If you were hoping for a Bluth family reunion when Arrested Development returns this spring with all-new Season 4 episodes after a seven year hiatus, you may be disappointed. Series creator Mitchell Hurwitz, who is resurrecting the beloved Fox sitcom on Netflix, has revealed new plot details, explaining that the story structure of the upcoming 14 episodes will be completely different from the first three seasons of the cult show.

In another bombshell, Hurwitz also stated that the Bluth clan will be separated throughout the entirety of Season 4, with only Jason Bateman's Michael Bluth appearing in every episode as the "one man who can bring them all back together."

This story structure, which will see each of our favorite characters at a different place in life, is being used to set up the Arrested Development movie, which will revolve around an epic family reunion. We have a new photo from the show featuring GOB and Michael Bluth (Jason Bateman, Will Arnett). Check it out, and then read on for more in-depth details about Arrested Development Season 4.

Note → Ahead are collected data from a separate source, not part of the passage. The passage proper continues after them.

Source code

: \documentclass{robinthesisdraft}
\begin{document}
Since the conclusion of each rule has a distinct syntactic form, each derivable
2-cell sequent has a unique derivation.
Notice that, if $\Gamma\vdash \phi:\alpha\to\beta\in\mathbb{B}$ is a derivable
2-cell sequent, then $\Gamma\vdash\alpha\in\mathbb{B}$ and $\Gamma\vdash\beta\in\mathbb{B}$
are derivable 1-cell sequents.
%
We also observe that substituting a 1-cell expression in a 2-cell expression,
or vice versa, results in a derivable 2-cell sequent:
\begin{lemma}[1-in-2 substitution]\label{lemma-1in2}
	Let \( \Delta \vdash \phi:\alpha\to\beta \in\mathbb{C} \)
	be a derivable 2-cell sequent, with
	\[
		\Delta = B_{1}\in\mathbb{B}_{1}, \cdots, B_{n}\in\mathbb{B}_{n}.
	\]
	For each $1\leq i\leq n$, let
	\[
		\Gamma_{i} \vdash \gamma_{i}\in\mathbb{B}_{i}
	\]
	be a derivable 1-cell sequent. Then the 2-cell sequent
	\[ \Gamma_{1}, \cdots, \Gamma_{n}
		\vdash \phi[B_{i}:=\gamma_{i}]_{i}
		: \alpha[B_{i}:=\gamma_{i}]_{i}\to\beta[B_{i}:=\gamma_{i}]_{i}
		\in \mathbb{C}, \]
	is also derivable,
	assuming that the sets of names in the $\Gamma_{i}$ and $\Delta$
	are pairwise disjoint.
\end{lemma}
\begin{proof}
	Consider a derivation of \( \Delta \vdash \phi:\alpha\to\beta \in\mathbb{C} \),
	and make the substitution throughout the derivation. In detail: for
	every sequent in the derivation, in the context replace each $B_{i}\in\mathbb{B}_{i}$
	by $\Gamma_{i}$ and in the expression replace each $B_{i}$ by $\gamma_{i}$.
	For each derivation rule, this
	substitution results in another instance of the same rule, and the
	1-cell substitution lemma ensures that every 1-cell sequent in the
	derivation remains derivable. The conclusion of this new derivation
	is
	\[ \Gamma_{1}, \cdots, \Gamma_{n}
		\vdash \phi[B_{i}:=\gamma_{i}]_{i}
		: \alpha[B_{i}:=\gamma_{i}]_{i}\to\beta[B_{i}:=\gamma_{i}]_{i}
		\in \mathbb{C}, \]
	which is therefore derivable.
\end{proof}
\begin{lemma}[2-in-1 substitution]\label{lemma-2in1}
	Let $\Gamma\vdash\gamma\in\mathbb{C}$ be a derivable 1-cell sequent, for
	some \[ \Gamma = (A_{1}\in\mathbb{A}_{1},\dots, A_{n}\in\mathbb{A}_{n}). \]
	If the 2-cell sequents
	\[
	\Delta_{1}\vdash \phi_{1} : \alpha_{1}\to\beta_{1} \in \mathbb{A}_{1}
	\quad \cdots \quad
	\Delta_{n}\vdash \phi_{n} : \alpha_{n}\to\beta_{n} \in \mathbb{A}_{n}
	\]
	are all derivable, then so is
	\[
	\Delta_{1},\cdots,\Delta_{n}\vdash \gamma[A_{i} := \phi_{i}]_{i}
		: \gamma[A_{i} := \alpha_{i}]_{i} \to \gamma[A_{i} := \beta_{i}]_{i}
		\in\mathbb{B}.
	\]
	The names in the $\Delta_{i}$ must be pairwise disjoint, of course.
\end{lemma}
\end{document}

<strong><em>Arrested Development</em></strong> Season 4 photo with Jason Bateman and Will Arnett

Mitchell Hurwitz explains the thought process behind re-creating the series for a new decade.

"It would be impossible to get everyone together at the same time. The show will look very different. [It is being assembled as a] very, very complex puzzle [from scenes shot out of sequence over many months].

We're not jumping from one thing to another; you're staying with one character. The bigger story is the family has fallen apart at the start of our show. They all went their own way, without Michael holding them together, so they're left to their own devices, and they're not the most successful devices. [The season is designed as a] first act to what we eventually want to do, which is a big movie [though there's no guarantee it will ever get made]."

Mitchell Hurwitz further went onto describe how each individual episode will be broken down, and how it will revolve around one character, while intersecting with other characters' storylines.

"Each individual (episode) kind of depicts what happens in 2006 as the Bluths fled from the law on the Queen Mary. [The true flavor] slowly reveals itself, as the moment you saw in one show will reappear in another show from a different character's perspective. If people watch it all at once, it will seem like a giant Arrested Development. It's really tailored for Netflix."

The series creator also hinted that the family dynamic is just as maladjusted as it was in the beginning.

""It was such a joy to be back with everybody; it didn't feel like work, it felt like being back with friends. You don't see them all together until you see the movie. I can assure you that the characters are just as damaged, self-involved and self-righteous as ever.

One of the reasons Arrested Development wasn't embraced at the time was it wasn't easy to get your head around it. It was a point of pride with me; I wanted to create a show that had surprises. But that's what they want to do (at Netflix). They want to take risks. They encouraged the complexity that had been discouraged before."

Arrested Development is rumored to return on May 4th, but that has not yet been confirmed by Netflix.